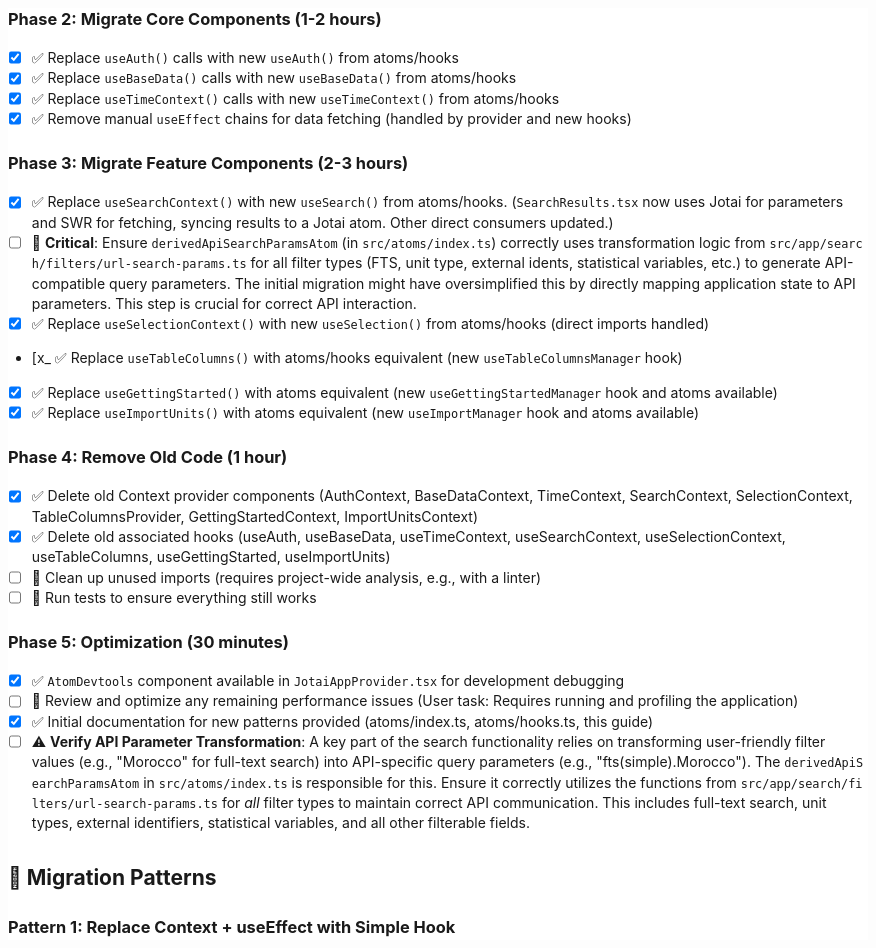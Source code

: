 ### Phase 2: Migrate Core Components (1-2 hours)
- [x] ✅ Replace `useAuth()` calls with new `useAuth()` from atoms/hooks
- [x] ✅ Replace `useBaseData()` calls with new `useBaseData()` from atoms/hooks  
- [x] ✅ Replace `useTimeContext()` calls with new `useTimeContext()` from atoms/hooks
- [x] ✅ Remove manual `useEffect` chains for data fetching (handled by provider and new hooks)

### Phase 3: Migrate Feature Components (2-3 hours)
- [x] ✅ Replace `useSearchContext()` with new `useSearch()` from atoms/hooks. (`SearchResults.tsx` now uses Jotai for parameters and SWR for fetching, syncing results to a Jotai atom. Other direct consumers updated.)
- [ ] 🔄 **Critical**: Ensure `derivedApiSearchParamsAtom` (in `src/atoms/index.ts`) correctly uses transformation logic from `src/app/search/filters/url-search-params.ts` for all filter types (FTS, unit type, external idents, statistical variables, etc.) to generate API-compatible query parameters. The initial migration might have oversimplified this by directly mapping application state to API parameters. This step is crucial for correct API interaction.
- [x] ✅ Replace `useSelectionContext()` with new `useSelection()` from atoms/hooks (direct imports handled)
- [x_ ✅ Replace `useTableColumns()` with atoms/hooks equivalent (new `useTableColumnsManager` hook)
- [x] ✅ Replace `useGettingStarted()` with atoms equivalent (new `useGettingStartedManager` hook and atoms available)
- [x] ✅ Replace `useImportUnits()` with atoms equivalent (new `useImportManager` hook and atoms available)

### Phase 4: Remove Old Code (1 hour)
- [x] ✅ Delete old Context provider components (AuthContext, BaseDataContext, TimeContext, SearchContext, SelectionContext, TableColumnsProvider, GettingStartedContext, ImportUnitsContext)
- [x] ✅ Delete old associated hooks (useAuth, useBaseData, useTimeContext, useSearchContext, useSelectionContext, useTableColumns, useGettingStarted, useImportUnits)
- [ ] 🔄 Clean up unused imports (requires project-wide analysis, e.g., with a linter)
- [ ] 🔄 Run tests to ensure everything still works

### Phase 5: Optimization (30 minutes)
- [x] ✅ `AtomDevtools` component available in `JotaiAppProvider.tsx` for development debugging
- [ ] 🔄 Review and optimize any remaining performance issues (User task: Requires running and profiling the application)
- [x] ✅ Initial documentation for new patterns provided (atoms/index.ts, atoms/hooks.ts, this guide)
- [ ] ⚠️ **Verify API Parameter Transformation**: A key part of the search functionality relies on transforming user-friendly filter values (e.g., "Morocco" for full-text search) into API-specific query parameters (e.g., "fts(simple).Morocco"). The `derivedApiSearchParamsAtom` in `src/atoms/index.ts` is responsible for this. Ensure it correctly utilizes the functions from `src/app/search/filters/url-search-params.ts` for *all* filter types to maintain correct API communication. This includes full-text search, unit types, external identifiers, statistical variables, and all other filterable fields.

## 🔧 Migration Patterns

### Pattern 1: Replace Context + useEffect with Simple Hook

━━━━━━

** Problem details **
Starting at the line that holds "- [ ] 🔄 Review", retype each line exactly through the end of the entries, both ends included.

** Response below **
- [ ] 🔄 Review and optimize any remaining performance issues (User task: Requires running and profiling the application)
- [x] ✅ Initial documentation for new patterns provided (atoms/index.ts, atoms/hooks.ts, this guide)
- [ ] ⚠️ **Verify API Parameter Transformation**: A key part of the search functionality relies on transforming user-friendly filter values (e.g., "Morocco" for full-text search) into API-specific query parameters (e.g., "fts(simple).Morocco"). The `derivedApiSearchParamsAtom` in `src/atoms/index.ts` is responsible for this. Ensure it correctly utilizes the functions from `src/app/search/filters/url-search-params.ts` for *all* filter types to maintain correct API communication. This includes full-text search, unit types, external identifiers, statistical variables, and all other filterable fields.

## 🔧 Migration Patterns

### Pattern 1: Replace Context + useEffect with Simple Hook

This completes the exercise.